Graeme Wood writes the best analysis and description of the horror of ISIS here at The Atlantic. He goes into detail about the roots of ISIS, its relationship to mainstream Islam and the ambitions of the Caliphate. He explains how ISIS combines not only a horribly literalistic interpretation of the Koran, but also how it is interlaced with radical Muslim apocalyptic visions.
He sums up the whole article pretty well with this paragraph
The Islamic State, also known as the Islamic State of Iraq and al-Sham (ISIS), follows a distinctive variety of Islam whose beliefs about the path to the Day of Judgment matter to its strategy, and can help the West know its enemy and predict its behavior. Its rise to power is less like the triumph of the Muslim Brotherhood in Egypt (a group whose leaders the Islamic State considers apostates) than like the realization of a dystopian alternate reality in which David Koresh or Jim Jones survived to wield absolute power over not just a few hundred people, but some 8 million.

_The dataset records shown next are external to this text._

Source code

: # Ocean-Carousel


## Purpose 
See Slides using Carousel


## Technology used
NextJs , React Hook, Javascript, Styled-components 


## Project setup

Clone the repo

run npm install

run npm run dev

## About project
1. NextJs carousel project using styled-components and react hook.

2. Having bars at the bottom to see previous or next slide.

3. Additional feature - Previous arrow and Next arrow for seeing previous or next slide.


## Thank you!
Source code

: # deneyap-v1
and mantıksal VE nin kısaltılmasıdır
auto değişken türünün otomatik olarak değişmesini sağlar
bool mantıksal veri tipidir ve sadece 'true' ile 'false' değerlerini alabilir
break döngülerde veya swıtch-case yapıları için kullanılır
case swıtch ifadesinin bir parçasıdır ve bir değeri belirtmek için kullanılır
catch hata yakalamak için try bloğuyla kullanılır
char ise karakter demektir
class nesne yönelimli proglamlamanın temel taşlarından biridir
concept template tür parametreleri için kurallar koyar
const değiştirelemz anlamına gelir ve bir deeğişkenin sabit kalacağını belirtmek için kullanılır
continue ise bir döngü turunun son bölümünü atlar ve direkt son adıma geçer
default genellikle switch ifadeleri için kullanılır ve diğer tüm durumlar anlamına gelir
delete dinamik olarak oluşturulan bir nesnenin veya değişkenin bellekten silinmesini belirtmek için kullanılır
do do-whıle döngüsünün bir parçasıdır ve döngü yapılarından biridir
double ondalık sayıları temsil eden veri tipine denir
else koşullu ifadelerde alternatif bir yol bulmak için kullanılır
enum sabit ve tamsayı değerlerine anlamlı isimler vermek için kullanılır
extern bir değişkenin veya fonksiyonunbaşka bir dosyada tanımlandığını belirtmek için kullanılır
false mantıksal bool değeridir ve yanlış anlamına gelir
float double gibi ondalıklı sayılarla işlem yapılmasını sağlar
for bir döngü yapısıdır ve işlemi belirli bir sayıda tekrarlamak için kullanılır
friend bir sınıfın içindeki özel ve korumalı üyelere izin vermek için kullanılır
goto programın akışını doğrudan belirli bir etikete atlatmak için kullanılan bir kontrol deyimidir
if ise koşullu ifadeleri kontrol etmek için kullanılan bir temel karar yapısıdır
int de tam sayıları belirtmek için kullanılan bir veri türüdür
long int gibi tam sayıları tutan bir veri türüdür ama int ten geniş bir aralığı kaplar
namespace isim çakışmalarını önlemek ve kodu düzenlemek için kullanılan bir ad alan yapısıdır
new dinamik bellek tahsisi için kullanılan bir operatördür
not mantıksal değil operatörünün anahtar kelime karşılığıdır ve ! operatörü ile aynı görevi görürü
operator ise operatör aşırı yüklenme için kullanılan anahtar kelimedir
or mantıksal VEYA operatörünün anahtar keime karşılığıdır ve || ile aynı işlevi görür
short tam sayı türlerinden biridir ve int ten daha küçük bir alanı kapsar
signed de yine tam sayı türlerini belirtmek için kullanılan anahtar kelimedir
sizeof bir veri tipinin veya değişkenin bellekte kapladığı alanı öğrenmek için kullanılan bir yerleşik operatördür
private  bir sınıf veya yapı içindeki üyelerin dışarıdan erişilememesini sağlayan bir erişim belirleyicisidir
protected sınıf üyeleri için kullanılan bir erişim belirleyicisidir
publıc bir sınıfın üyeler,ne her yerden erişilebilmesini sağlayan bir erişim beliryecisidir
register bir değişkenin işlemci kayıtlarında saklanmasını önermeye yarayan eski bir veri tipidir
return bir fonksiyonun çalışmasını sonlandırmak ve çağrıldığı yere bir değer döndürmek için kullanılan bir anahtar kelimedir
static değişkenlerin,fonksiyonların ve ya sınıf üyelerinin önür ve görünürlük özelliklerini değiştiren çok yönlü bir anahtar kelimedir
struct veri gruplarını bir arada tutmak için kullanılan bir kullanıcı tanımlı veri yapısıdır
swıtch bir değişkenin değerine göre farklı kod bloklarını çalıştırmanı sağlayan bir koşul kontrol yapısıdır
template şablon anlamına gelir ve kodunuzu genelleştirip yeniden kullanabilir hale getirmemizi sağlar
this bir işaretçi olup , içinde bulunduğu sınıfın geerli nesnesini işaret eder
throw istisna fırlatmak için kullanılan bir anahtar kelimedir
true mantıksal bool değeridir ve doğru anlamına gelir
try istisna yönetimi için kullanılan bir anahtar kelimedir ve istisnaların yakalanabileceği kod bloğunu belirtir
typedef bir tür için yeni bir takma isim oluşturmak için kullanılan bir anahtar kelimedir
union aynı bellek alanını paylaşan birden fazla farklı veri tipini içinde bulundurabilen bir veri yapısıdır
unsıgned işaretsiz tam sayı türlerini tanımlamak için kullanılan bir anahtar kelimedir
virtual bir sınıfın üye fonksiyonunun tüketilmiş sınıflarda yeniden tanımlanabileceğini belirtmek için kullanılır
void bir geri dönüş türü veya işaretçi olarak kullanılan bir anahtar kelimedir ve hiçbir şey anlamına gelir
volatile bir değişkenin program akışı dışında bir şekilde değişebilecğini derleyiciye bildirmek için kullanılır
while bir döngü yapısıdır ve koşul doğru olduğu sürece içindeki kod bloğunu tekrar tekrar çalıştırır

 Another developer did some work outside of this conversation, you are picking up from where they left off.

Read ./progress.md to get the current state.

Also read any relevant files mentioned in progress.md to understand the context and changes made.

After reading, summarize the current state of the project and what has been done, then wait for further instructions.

In his extensive article Wood interviews ISIS representatives in Britain and Australia and reports his findings from research and meetings with the world’s experts.
What emerges is a truly frightening scenario. It seems first of all, that the Western powers have taken a very long time to understand the threat and an even longer time to figure out what to do about it.
What we’re facing is a kind of religious fanaticism on a grand scale that might seem small fry, but which has global ambitions not just of murder, mayhem and genocide but of total destruction.
In other words, they are looking forward to the end of the world and would pull the trigger themselves if they could.